Luis Bagué Quílez (1978) |
Por qué empecé a mentir
Hay una insatisfacción inherente al juego de hacer versos: Lope quería ser Góngora, y Gil de Biedma, Auden. A Fernando Pessoa le bastaba con ser alguien distinto a Fernando Pessoa, y Jorge Luis Borges se hubiera conformado con nacer en el imperio británico. Harold Bloom le llama a este proceso, de modo algo grandilocuente, «la angustia de las influencias», que sería una especie de struggle for life darwiniana a la medida de literatos compulsivos. Para quienes estamos más cerca de la sombra de Ed Wood que de la luminosidad de Orson Welles, para quienes entendemos más a Salieri que a Mozart, «la angustia de las influencias» supone un gran consuelo, pues nos permite demorarnos en nuestras imperfecciones con cierta impunidad y falta de escrúpulos.
La poesía que me interesa suele contar algo. Se me podría reprochar que en el fondo todos los poemas esconden alguna anécdota, al igual que las manzanas de los dibujos animados albergan siempre a algún gusano perplejo y cejijunto. Tal vez sea así. Como lector he disfrutado por igual con los poetas que les escribían versos a sus novias delante de un gin tonic , con a quellos otros que se extasiaban ante el débil espejeo de las aguas de un río y con quienes agregaban la cultura de los museos a la enciclopedia de la vida. Sin embargo, me parece que la poesía no puede limitarse al anecdotario sentimental, si bien, como en esas relaciones de amor - odio que cantan los tangos, tampoco puede prescindir por completo de la experiencia de sus autores. Que esa experiencia haya de ser cierta o no es ya harina de otro costal. En lo que a mí respecta, puedo afirmar sin rubor que mis primeras composiciones fueron estrictamente falsas: el personaje que habitaba en mis versos adolescentes era a veces un Bogart miope y un punto sensiblero; otras veces un Bond de incógnito al servicio de su majestad la literatura, e incluso en ocasiones se me coló por los resquicios de algún verso cojo un Darth Vader replicante que había leído demasiado a Cortázar y sabía que al final todos nos acabamos persiguiendo a nosotros mismos.
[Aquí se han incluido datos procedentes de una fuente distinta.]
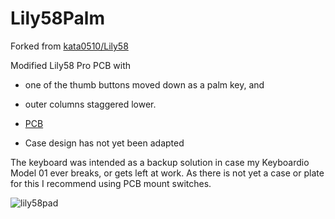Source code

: # Lily58Palm
Forked from [kata0510/Lily58](https://github.com/kata0510/Lily58)

Modified Lily58 Pro PCB with
- one of the thumb buttons moved down as a palm key, and
- outer columns staggered lower.

- [PCB](https://github.com/mheister/Lily58Palm/tree/master/Pro/PCB)
- Case design has not yet been adapted

The keyboard was intended as a backup solution in case my Keyboardio Model 01 ever breaks,
or gets left at work. As there is not yet a case or plate for this I recommend using PCB
mount switches.

![lily58pad](https://user-images.githubusercontent.com/12217662/165830137-303704ae-e372-44e3-b82b-3f3f7fb77a83.jpg)
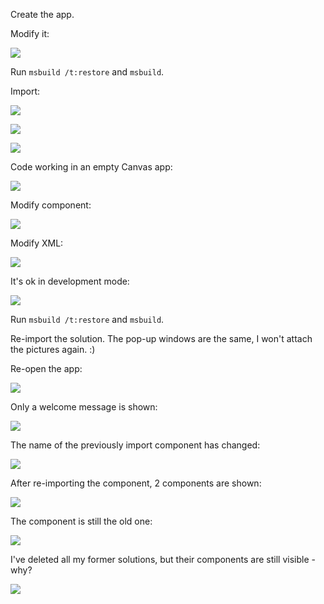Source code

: Create the app.

Modify it:

![](./pics/start_code.PNG)

Run `msbuild /t:restore` and `msbuild`.

Import:

![](./pics/choose_file_1.PNG)

![](./pics/import_1.PNG)

![](./pics/imported_1.PNG)

Code working in an empty Canvas app:

![](./pics/result_1.PNG)

Modify component:

![](./pics/start_code_2.PNG)

Modify XML:

![](./pics/xml.PNG)

It's ok in development mode:

![](./pics/dev_mode.PNG)

Run `msbuild /t:restore` and `msbuild`.

Re-import the solution.
The pop-up windows are the same, I won't attach the pictures again. :)

Re-open the app:

![](./pics/danger.PNG)

Only a welcome message is shown:

![](./pics/welcome.PNG)

The name of the previously import component has changed:

![](./pics/prev_app_name.PNG)

After re-importing the component, 2 components are shown:

![](./pics/2_comps.PNG)

The component is still the old one:

![](./pics/not_updated.PNG)

I've deleted all my former solutions, but their components are still visible - why?

![](./pics/deleted.PNG)
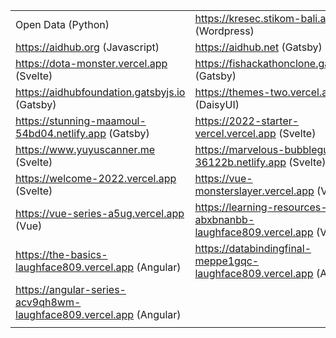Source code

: |  |  |
| ------------- | ------------- |
| Open Data (Python)  | https://kresec.stikom-bali.ac.id (Wordpress) |
| https://aidhub.org (Javascript)  | https://aidhub.net (Gatsby)  |
| https://dota-monster.vercel.app (Svelte)  | https://fishackathonclone.gatsbyjs.io (Gatsby)  |
| https://aidhubfoundation.gatsbyjs.io (Gatsby) | https://themes-two.vercel.app (DaisyUI) |
| https://stunning-maamoul-54bd04.netlify.app (Gatsby)  | https://2022-starter-vercel.vercel.app (Svelte)  |
| https://www.yuyuscanner.me (Svelte)  | https://marvelous-bubblegum-36122b.netlify.app (Svelte)  |
| https://welcome-2022.vercel.app (Svelte) | https://vue-monsterslayer.vercel.app (Vue) |
| https://vue-series-a5ug.vercel.app (Vue) | https://learning-resources-abxbnanbb-laughface809.vercel.app (Vue) |
| https://the-basics-laughface809.vercel.app (Angular) | https://databindingfinal-meppe1gqc-laughface809.vercel.app (Angular) |
| https://angular-series-acv9qh8wm-laughface809.vercel.app (Angular) |  |
|  |  |
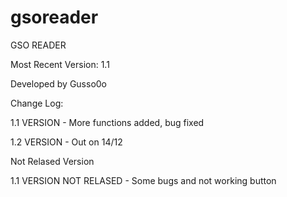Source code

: # gsoreader
GSO READER 


Most Recent Version: 1.1


Developed by Gusso0o

Change Log:

1.1 VERSION - More functions added, bug fixed


1.2 VERSION - Out on 14/12


Not Relased Version


1.1 VERSION NOT RELASED - Some bugs and not working button
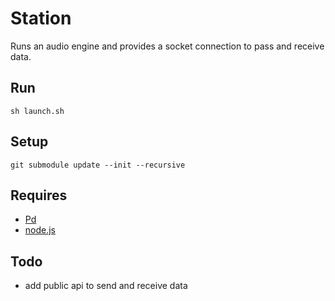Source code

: Station
=======

Runs an audio engine and provides a socket connection to pass and receive data.

Run
---

	sh launch.sh

Setup
-----

	git submodule update --init --recursive

Requires
--------
  - [Pd](http://crca.ucsd.edu/~msp/software.html)
  - [node.js](http://nodejs.org/)

Todo
----

  - add public api to send and receive data
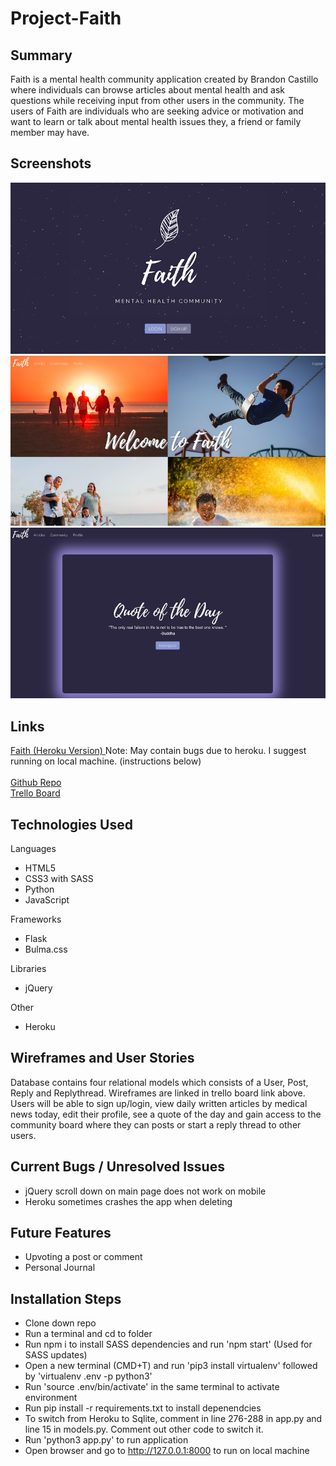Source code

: # Project-Faith

## Summary
Faith is a mental health community application created by Brandon Castillo where individuals can browse articles about mental health and ask questions while receiving input from other users in the community.
The users of Faith are individuals who are seeking advice or motivation and want to learn or talk about mental health issues they, a friend or family member may have.

## Screenshots
![](assets/Landing.png)
![](assets/Main.png)
![](assets/Profile.png)


## Links
<a href="https://faith-community.herokuapp.com/">Faith (Heroku Version) </a> Note: May contain bugs due to heroku. I suggest running on local machine. (instructions below)  
<br>
<a href="https://github.com/brandonmcastillo/Project-Faith">Github Repo</a> 
<br>
<a href="https://trello.com/b/qzbvwKuk/faith">Trello Board</a>




## Technologies Used
Languages
- HTML5
- CSS3 with SASS
- Python
- JavaScript

Frameworks
- Flask
- Bulma.css

Libraries
- jQuery

Other
- Heroku

## Wireframes and User Stories
Database contains four relational models which consists of a User, Post, Reply and Replythread.
Wireframes are linked in trello board link above. Users will be able to sign up/login, view daily written articles by medical news today, edit their profile, see a quote of the day and gain access to the community board where they can posts or start a reply thread to other users.  

## Current Bugs / Unresolved Issues
- jQuery scroll down on main page does not work on mobile
- Heroku sometimes crashes the app when deleting

## Future Features
- Upvoting a post or comment
- Personal Journal 


## Installation Steps
- Clone down repo
- Run a terminal and cd to folder
- Run npm i to install SASS dependencies and run 'npm start' (Used for SASS updates)
- Open a new terminal (CMD+T) and run 'pip3 install virtualenv' followed by 'virtualenv .env -p python3'
- Run 'source .env/bin/activate' in the same terminal to activate environment
- Run pip install -r requirements.txt to install depenendcies
- To switch from Heroku to Sqlite, comment in line 276-288 in app.py and line 15 in models.py. Comment out other code to switch it.
- Run 'python3 app.py' to run application
- Open browser and go to http://127.0.0.1:8000 to run on local machine






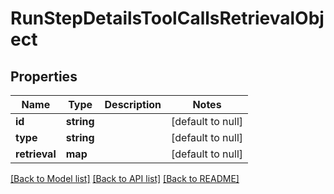 # RunStepDetailsToolCallsRetrievalObject

## Properties
Name | Type | Description | Notes
------------ | ------------- | ------------- | -------------
**id** | **string** |  | [default to null]
**type** | **string** |  | [default to null]
**retrieval** | **map** |  | [default to null]

[[Back to Model list]](../README.md#documentation-for-models) [[Back to API list]](../README.md#documentation-for-api-endpoints) [[Back to README]](../README.md)


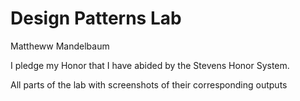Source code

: # Design Patterns Lab

Mattheww Mandelbaum

I pledge my Honor that I have abided by the Stevens Honor System. 

All parts of the lab with screenshots of their corresponding outputs
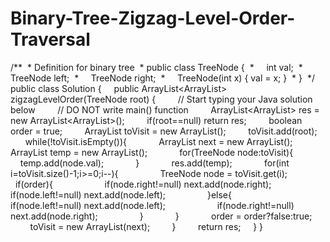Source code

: Binary-Tree-Zigzag-Level-Order-Traversal
========================================
/**
 * Definition for binary tree
 * public class TreeNode {
 *     int val;
 *     TreeNode left;
 *     TreeNode right;
 *     TreeNode(int x) { val = x; }
 * }
 */
public class Solution {
    public ArrayList<ArrayList<Integer>> zigzagLevelOrder(TreeNode root) {
        // Start typing your Java solution below
        // DO NOT write main() function
        ArrayList<ArrayList<Integer>> res = new ArrayList<ArrayList<Integer>>();
        if(root==null) return res;
        boolean order = true;
        ArrayList<TreeNode> toVisit = new ArrayList<TreeNode>();
        toVisit.add(root);
        while(!toVisit.isEmpty()){
            ArrayList<TreeNode> next = new ArrayList<TreeNode>();
            ArrayList<Integer> temp = new ArrayList<Integer>();
            for(TreeNode node:toVisit){
                temp.add(node.val);
            }
            res.add(temp);
            for(int i=toVisit.size()-1;i>=0;i--){
                TreeNode node = toVisit.get(i);
                if(order){
                    if(node.right!=null) next.add(node.right);
                    if(node.left!=null) next.add(node.left);
                }else{
                    if(node.left!=null) next.add(node.left);
                    if(node.right!=null) next.add(node.right);
                }
            }
            order = order?false:true;
            toVisit = new ArrayList<TreeNode>(next);
        }
        return res;
    }
}

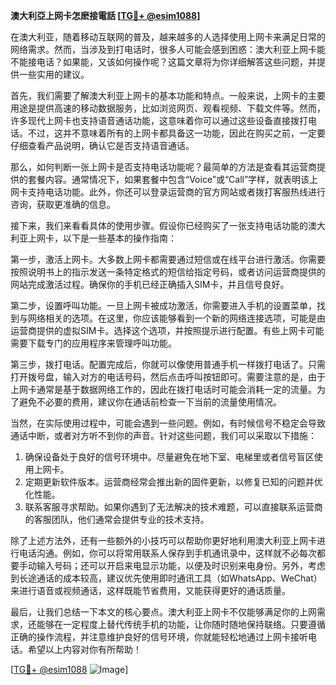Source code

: **澳大利亞上网卡怎麽接電話 [[TG💪+ @esim1088](https://t.me/s/esim1088)]**

在澳大利亚，随着移动互联网的普及，越来越多的人选择使用上网卡来满足日常的网络需求。然而，当涉及到打电话时，很多人可能会感到困惑：澳大利亚上网卡能不能接电话？如果能，又该如何操作呢？这篇文章将为你详细解答这些问题，并提供一些实用的建议。

首先，我们需要了解澳大利亚上网卡的基本功能和特点。一般来说，上网卡的主要用途是提供高速的移动数据服务，比如浏览网页、观看视频、下载文件等。然而，许多现代上网卡也支持语音通话功能，这意味着你可以通过这些设备直接拨打电话。不过，这并不意味着所有的上网卡都具备这一功能，因此在购买之前，一定要仔细查看产品说明，确认它是否支持语音通话。

那么，如何判断一张上网卡是否支持电话功能呢？最简单的方法是查看其运营商提供的套餐内容。通常情况下，如果套餐中包含“Voice”或“Call”字样，就表明该上网卡支持电话功能。此外，你还可以登录运营商的官方网站或者拨打客服热线进行咨询，获取更准确的信息。

接下来，我们来看看具体的使用步骤。假设你已经购买了一张支持电话功能的澳大利亚上网卡，以下是一些基本的操作指南：

第一步，激活上网卡。大多数上网卡都需要通过短信或在线平台进行激活。你需要按照说明书上的指示发送一条特定格式的短信给指定号码，或者访问运营商提供的网站完成激活过程。确保你的手机已经正确插入SIM卡，并且信号良好。

第二步，设置呼叫功能。一旦上网卡被成功激活，你需要进入手机的设置菜单，找到与网络相关的选项。在这里，你应该能够看到一个新的网络连接选项，可能是由运营商提供的虚拟SIM卡。选择这个选项，并按照提示进行配置。有些上网卡可能需要下载专门的应用程序来管理呼叫功能。

第三步，拨打电话。配置完成后，你就可以像使用普通手机一样拨打电话了。只需打开拨号盘，输入对方的电话号码，然后点击呼叫按钮即可。需要注意的是，由于上网卡通常是基于数据网络工作的，因此在拨打电话时可能会消耗一定的流量。为了避免不必要的费用，建议你在通话前检查一下当前的流量使用情况。

当然，在实际使用过程中，可能会遇到一些问题。例如，有时候信号不稳定会导致通话中断，或者对方听不到你的声音。针对这些问题，我们可以采取以下措施：

1. 确保设备处于良好的信号环境中。尽量避免在地下室、电梯里或者信号盲区使用上网卡。
2. 定期更新软件版本。运营商经常会推出新的固件更新，以修复已知的问题并优化性能。
3. 联系客服寻求帮助。如果你遇到了无法解决的技术难题，可以直接联系运营商的客服团队，他们通常会提供专业的技术支持。

除了上述方法外，还有一些额外的小技巧可以帮助你更好地利用澳大利亚上网卡进行电话沟通。例如，你可以将常用联系人保存到手机通讯录中，这样就不必每次都要手动输入号码；还可以开启来电显示功能，以便及时识别来电身份。另外，考虑到长途通话的成本较高，建议优先使用即时通讯工具（如WhatsApp、WeChat）来进行语音或视频通话，这样既能节省费用，又能获得更好的通话质量。

最后，让我们总结一下本文的核心要点。澳大利亚上网卡不仅能够满足你的上网需求，还能够在一定程度上替代传统手机的功能，让你随时随地保持联络。只要遵循正确的操作流程，并注意维护良好的信号环境，你就能轻松地通过上网卡接听电话。希望以上内容对你有所帮助！

[[TG💪+ @esim1088](https://t.me/s/esim1088) ![Image](https://i.postimg.cc/4NQfJmqS/Snipaste-2025-05-13-00-14-12.png)]
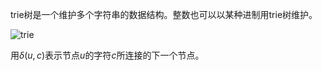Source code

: trie树是一个维护多个字符串的数据结构。整数也可以以某种进制用trie树维护。

![trie](http://faioj.brynhild.online/images/trie1.png)

用$\delta(u,c)$表示节点$u$的字符$c$所连接的下一个节点。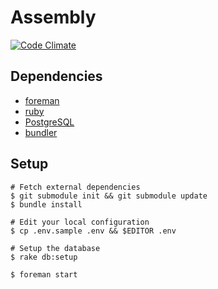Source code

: # Assembly
[![Code Climate](https://codeclimate.com/repos/53614e94e30ba048560038af/badges/2bfece8bd323b313770e/gpa.png)](https://codeclimate.com/repos/53614e94e30ba048560038af/feed)


## Dependencies

* [foreman](https://toolbelt.heroku.com)
* [ruby](http://www.ruby-lang.org)
* [PostgreSQL](http://www.postgresql.org)
* [bundler](http://gembundler.com)

## Setup

    # Fetch external dependencies
    $ git submodule init && git submodule update
    $ bundle install

    # Edit your local configuration
    $ cp .env.sample .env && $EDITOR .env

    # Setup the database
    $ rake db:setup

    $ foreman start

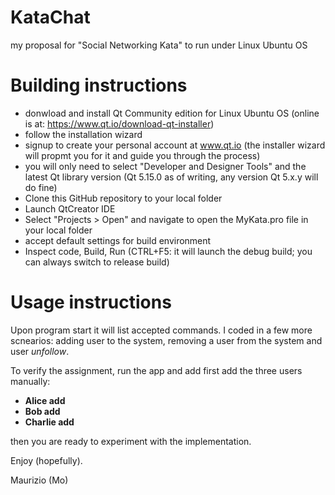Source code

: # KataChat
my proposal for "Social Networking Kata" to run under Linux Ubuntu OS

# Building instructions
- donwload and install Qt Community edition for Linux Ubuntu OS (online is at: https://www.qt.io/download-qt-installer)
- follow the installation wizard
- signup to create your personal account at www.qt.io (the installer wizard will propmt you for it and guide you through the process)
- you will only need to select "Developer and Designer Tools" and the latest Qt library version (Qt 5.15.0 as of writing, any version Qt 5.x.y will do fine)
- Clone this GitHub repository to your local folder
- Launch QtCreator IDE
- Select "Projects > Open" and navigate to open the MyKata.pro file in your local folder
- accept default settings for build environment
- Inspect code, Build, Run (CTRL+F5: it will launch the debug build; you can always switch to release build)

# Usage instructions
Upon program start it will list accepted commands.
I coded in a few more scnearios: adding user to the system, removing a user from the system and user *unfollow*.

To verify the assignment, run the app and add first add the three users manually:
- **Alice add**
- **Bob add**
- **Charlie add**

then you are ready to experiment with the implementation.

Enjoy (hopefully).

Maurizio (Mo)
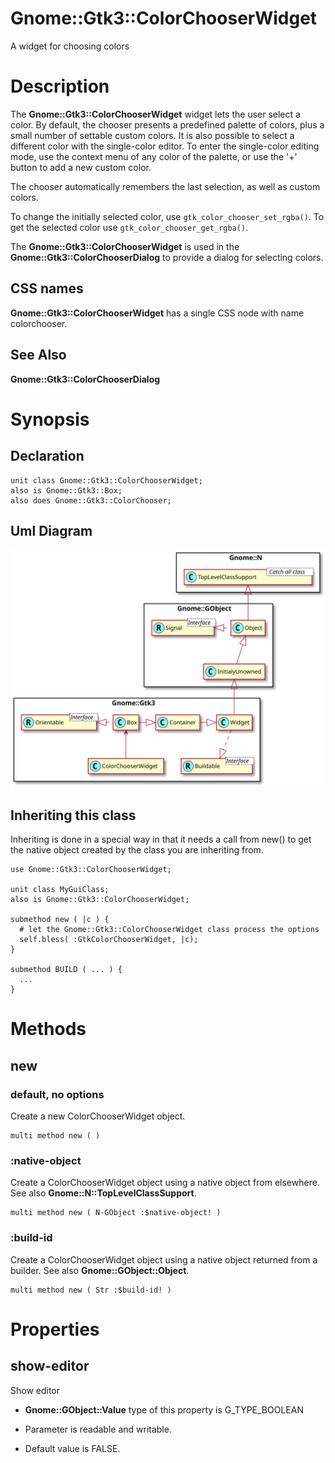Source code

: Gnome::Gtk3::ColorChooserWidget
===============================

A widget for choosing colors

Description
===========

The **Gnome::Gtk3::ColorChooserWidget** widget lets the user select a color. By default, the chooser presents a predefined palette of colors, plus a small number of settable custom colors. It is also possible to select a different color with the single-color editor. To enter the single-color editing mode, use the context menu of any color of the palette, or use the '+' button to add a new custom color.

The chooser automatically remembers the last selection, as well as custom colors.

To change the initially selected color, use `gtk_color_chooser_set_rgba()`. To get the selected color use `gtk_color_chooser_get_rgba()`.

The **Gnome::Gtk3::ColorChooserWidget** is used in the **Gnome::Gtk3::ColorChooserDialog** to provide a dialog for selecting colors.

CSS names
---------

**Gnome::Gtk3::ColorChooserWidget** has a single CSS node with name colorchooser.

See Also
--------

**Gnome::Gtk3::ColorChooserDialog**

Synopsis
========

Declaration
-----------

    unit class Gnome::Gtk3::ColorChooserWidget;
    also is Gnome::Gtk3::Box;
    also does Gnome::Gtk3::ColorChooser;

Uml Diagram
-----------

![](plantuml/ColorChooserWidget.svg)

Inheriting this class
---------------------

Inheriting is done in a special way in that it needs a call from new() to get the native object created by the class you are inheriting from.

    use Gnome::Gtk3::ColorChooserWidget;

    unit class MyGuiClass;
    also is Gnome::Gtk3::ColorChooserWidget;

    submethod new ( |c ) {
      # let the Gnome::Gtk3::ColorChooserWidget class process the options
      self.bless( :GtkColorChooserWidget, |c);
    }

    submethod BUILD ( ... ) {
      ...
    }

Methods
=======

new
---

### default, no options

Create a new ColorChooserWidget object.

    multi method new ( )

### :native-object

Create a ColorChooserWidget object using a native object from elsewhere. See also **Gnome::N::TopLevelClassSupport**.

    multi method new ( N-GObject :$native-object! )

### :build-id

Create a ColorChooserWidget object using a native object returned from a builder. See also **Gnome::GObject::Object**.

    multi method new ( Str :$build-id! )

Properties
==========

show-editor
-----------

Show editor

  * **Gnome::GObject::Value** type of this property is G_TYPE_BOOLEAN

  * Parameter is readable and writable.

  * Default value is FALSE.

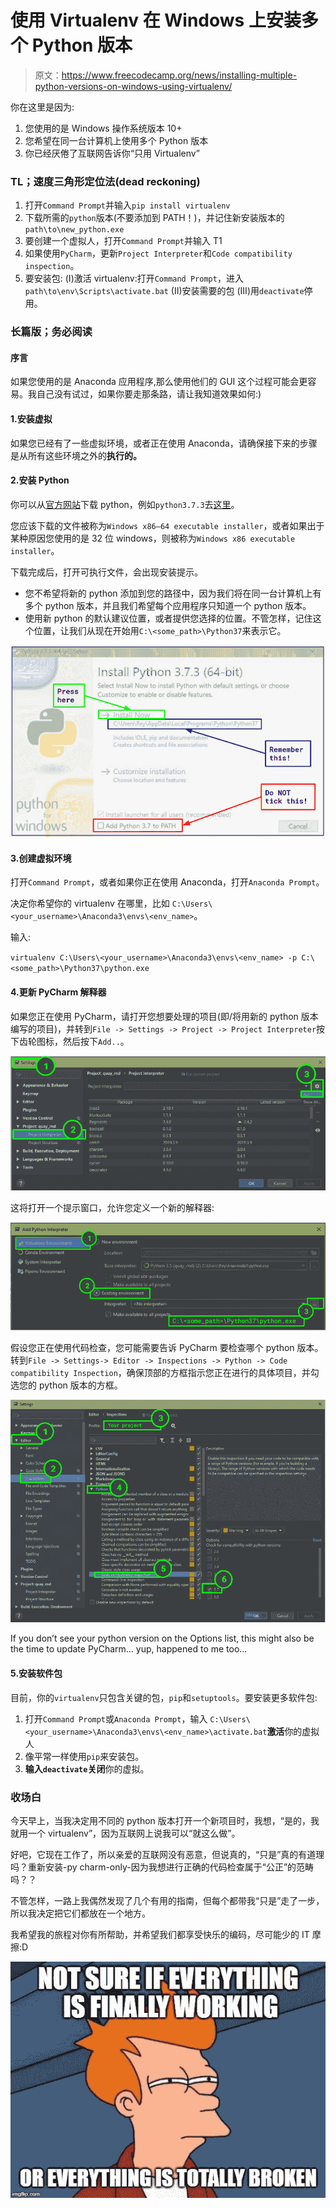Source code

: # 使用 Virtualenv 在 Windows 上安装多个 Python 版本

> 原文：<https://www.freecodecamp.org/news/installing-multiple-python-versions-on-windows-using-virtualenv/>

你在这里是因为:

1.  您使用的是 Windows 操作系统版本 10+
2.  您希望在同一台计算机上使用多个 Python 版本
3.  你已经厌倦了互联网告诉你“只用 Virtualenv”

### TL；速度三角形定位法(dead reckoning)

1.  打开`Command Prompt`并输入`pip install virtualenv`
2.  下载所需的`python`版本(不要添加到 PATH！)，并记住新安装版本的`path\to\new_python.exe`
3.  要创建一个虚拟人，打开`Command Prompt`并输入
    T1
4.  如果使用`PyCharm`，更新`Project Interpreter`和`Code compatibility inspection`。
5.  要安装包:
    (I)激活 virtualenv:打开`Command Prompt`，进入`path\to\env\Scripts\activate.bat`
    (II)安装需要的包
    (III)用`deactivate`停用。

### 长篇版；务必阅读

#### 序言

如果您使用的是 Anaconda 应用程序,那么使用他们的 GUI 这个过程可能会更容易。我自己没有试过，如果你要走那条路，请让我知道效果如何:)

#### 1.安装虚拟

如果您已经有了一些虚拟环境，或者正在使用 Anaconda，请确保接下来的步骤是从所有这些环境之外的**执行的。**

#### 2.安装 Python

你可以从[官方网站](https://www.python.org/)下载 python，例如`python3.7.3`去[这里](https://www.python.org/downloads/release/python-373/)。

您应该下载的文件被称为`Windows x86–64 executable installer`，或者如果出于某种原因您使用的是 32 位 windows，则被称为`Windows x86 executable installer`。

下载完成后，打开可执行文件，会出现安装提示。

*   您不希望将新的 python 添加到您的路径中，因为我们将在同一台计算机上有多个 python 版本，并且我们希望每个应用程序只知道一个 python 版本。
*   使用新 python 的默认建议位置，或者提供您选择的位置。不管怎样，记住这个位置，让我们从现在开始用`C:\<some_path>\Python37`来表示它。

![1*6TY68J0S0Mls0m3fthyaCg](img/36774c7d696dba6d8e001b1b1b616a3c.png)

#### 3.创建虚拟环境

打开`Command Prompt`，或者如果你正在使用 Anaconda，打开`Anaconda Prompt`。

决定你希望你的 virtualenv 在哪里，比如
`C:\Users\<your_username>\Anaconda3\envs\<env_name>`。

输入:

`virtualenv C:\Users\<your_username>\Anaconda3\envs\<env_name> -p C:\<some_path>\Python37\python.exe`

#### 4.更新 PyCharm 解释器

如果您正在使用 PyCharm，请打开您想要处理的项目(即/将用新的 python 版本编写的项目)，并转到`File -> Settings -> Project -> Project Interpreter`按下齿轮图标，然后按下`Add..`。

![image-43](img/18065ea7427d8447a29759e542083a20.png)

这将打开一个提示窗口，允许您定义一个新的解释器:

![1*EyUVRuDrL1NtI-6kyAylpw](img/5200c474130ffcc05286d72ef67d1b53.png)

假设您正在使用代码检查，您可能需要告诉 PyCharm 要检查哪个 python 版本。转到`File -> Settings-> Editor -> Inspections -> Python -> Code compatibility Inspection`，确保顶部的方框指示您正在进行的具体项目，并勾选您的 python 版本的方框。

![1*vHL71y1uLNsUGPOEOrFmkQ](img/e98d27f41c3314517a84a2ecd1963156.png)

If you don’t see your python version on the Options list, this might also be the time to update PyCharm… yup, happened to me too… 

#### 5.安装软件包

目前，你的`virtualenv`只包含关键的包，`pip`和`setuptools`。要安装更多软件包:

1.  打开`Command Prompt`或`Anaconda Prompt`，输入
    `C:\Users\<your_username>\Anaconda3\envs\<env_name>\activate.bat`**激活**你的虚拟人
2.  像平常一样使用`pip`来安装包。
3.  **输入`deactivate`关闭**你的虚拟。

### 收场白

今天早上，当我决定用不同的 python 版本打开一个新项目时，我想，“是的，我就用一个 virtualenv”，因为互联网上说我可以“就这么做”。

好吧，它现在工作了，所以亲爱的互联网没有恶意，但说真的，“只是”真的有道理吗？重新安装-py charm-only-因为我想进行正确的代码检查属于“公正”的范畴吗？？

不管怎样，一路上我偶然发现了几个有用的指南，但每个都带我“只是”走了一步，所以我决定把它们都放在一个地方。

我希望我的旅程对你有所帮助，并希望我们都享受快乐的编码，尽可能少的 IT 摩擦:D

![0*vaVbNQubipSg57aI](img/2abbf0a740579a52196141d40f52cc56.png)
Me gusta pensar que con el tiempo he perfeccionado mis mentiras, aunque y a no aspiro a doctorarme en ventriloquia. Ahora sé que la vida es el punto de partida, pero que los versos están en otro sitio: quizá en las pantallas de un cine, en las sinuosas calles de esta ciudad o en el celuloide rancio de la memoria, una fotografía que tiene los bordes perennemente amarillos, como el pulso de los convalecientes. Por eso no le temo a la elegía, pero sí al confesionalismo. Por eso nunca he escrito versos llorando, sino, imagino, con una cautelosa sonrisa entre nostálgica y resignada.